Siempre es agradable volver a Córdoba, sobre todo si sales poco de la ciudad. Esta semana que se agota volví a disfrutar de ese tesoro de excelencias que constituye el compartir los sabores de la amistad, el buen yantar y el oro de las vides de esta tierra.

Sucedió en un paraíso blanco de sencilla enea donde nos obsequiaron con empanada de calamares, sabrosa morcilla braseada, risotto con el recuerdo del rabo de un toro y más, todo regado con el amarillo ecológico de Bodegas Robles, a los que agradezco desde ya la caja de botellas con la que me agasajarán en cuanto lean esta sencilla cuartilla digital.

Allí acudieron varias de las mentes más preclaras de la comunicación local, que es tanto como decir universal, acompañadas de sus respectivos cuerpos y estómagos agradecidos. Entre ellas, Elena levántate Lázaro y su esposo Eusebio porque le dio el punto. También María del Mar que dejó por un rato su malabar de biberones para aferrarse a un sencillo tenedor. Las bellas polacas Helena y Vanessa que derrocharon inteligencia y sensibilidad a espuertas, una enredada Paz que sumó a las nuevas tecnologías la naturaleza de su vientre o Marta Jiménez, que por un día no hizo gala de aquella sentencia de Milan Kundera en la que el checo asumía “que la coquetería no es más que la promesa de un coito” y se limitó a una simple seductora conversación.

Un sociólogo intentaba definir el viaje por el tiempo del término “caraba” y un arquitecto construía a plomo la charla distendida.

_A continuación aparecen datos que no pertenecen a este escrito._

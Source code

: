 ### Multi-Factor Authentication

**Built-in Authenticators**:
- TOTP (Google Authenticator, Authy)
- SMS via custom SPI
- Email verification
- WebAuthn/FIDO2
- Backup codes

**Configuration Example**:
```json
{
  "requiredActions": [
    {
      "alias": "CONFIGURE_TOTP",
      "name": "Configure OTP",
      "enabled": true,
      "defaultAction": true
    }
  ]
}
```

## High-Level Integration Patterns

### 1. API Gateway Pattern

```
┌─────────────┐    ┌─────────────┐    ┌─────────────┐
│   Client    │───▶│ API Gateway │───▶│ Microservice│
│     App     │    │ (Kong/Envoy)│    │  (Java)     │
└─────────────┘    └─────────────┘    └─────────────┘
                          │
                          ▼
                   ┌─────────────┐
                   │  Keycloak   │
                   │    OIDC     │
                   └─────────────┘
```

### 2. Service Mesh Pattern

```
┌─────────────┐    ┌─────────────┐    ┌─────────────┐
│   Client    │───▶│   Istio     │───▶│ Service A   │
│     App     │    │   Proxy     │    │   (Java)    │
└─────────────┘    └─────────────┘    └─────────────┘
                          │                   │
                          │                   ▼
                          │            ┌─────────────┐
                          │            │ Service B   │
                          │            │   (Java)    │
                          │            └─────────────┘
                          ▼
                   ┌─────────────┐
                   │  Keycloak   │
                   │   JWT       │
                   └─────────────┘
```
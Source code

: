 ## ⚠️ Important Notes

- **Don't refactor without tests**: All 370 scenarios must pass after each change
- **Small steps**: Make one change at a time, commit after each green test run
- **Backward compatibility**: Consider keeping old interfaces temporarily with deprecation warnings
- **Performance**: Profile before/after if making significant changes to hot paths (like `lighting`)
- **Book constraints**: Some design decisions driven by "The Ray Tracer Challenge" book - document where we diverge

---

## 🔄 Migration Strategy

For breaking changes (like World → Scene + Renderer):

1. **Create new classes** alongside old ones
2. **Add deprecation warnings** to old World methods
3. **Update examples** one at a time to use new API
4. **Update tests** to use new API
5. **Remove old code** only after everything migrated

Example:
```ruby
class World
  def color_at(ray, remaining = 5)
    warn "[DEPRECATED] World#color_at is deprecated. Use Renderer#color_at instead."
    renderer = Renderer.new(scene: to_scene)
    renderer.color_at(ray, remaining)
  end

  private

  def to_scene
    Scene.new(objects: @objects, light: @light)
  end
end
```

El siempre contenido José María Martín conversaba con Alberto sobre los nuevos caminos del periodismo y, en un momento dado, aprovechó para anunciar una buena nueva como si fuera un ángel.

Mientras, acodados en la nívea y pulcra barra, el falso nueve Luis y Aris Moreno compartían confidencias sobre tratamientos capilares.

Carlos, el meteorólogo, miraba al cielo con los pies en el suelo y una sonrisa.

Los anfitriones de todo eran Manu con su inteligente y escrutadora miopía, el maestro Víctor, la mirada clara de Madero y el recién fusilado Alfonso Alba que, a pesar de todo, aún se mantenía en pie.

No sé si los he citado a todos, alguno se me olvidará, que me disculpen. Sólo puedo añadir que yo revoloteaba entre ellos como un palomo zurito, disfrutando de sus conversaciones y sabias consejas.

Y sólo tras los postres, cuando pagaba unos gin-tonics, me percaté de que aún me queda un buen trecho para ser como Tico.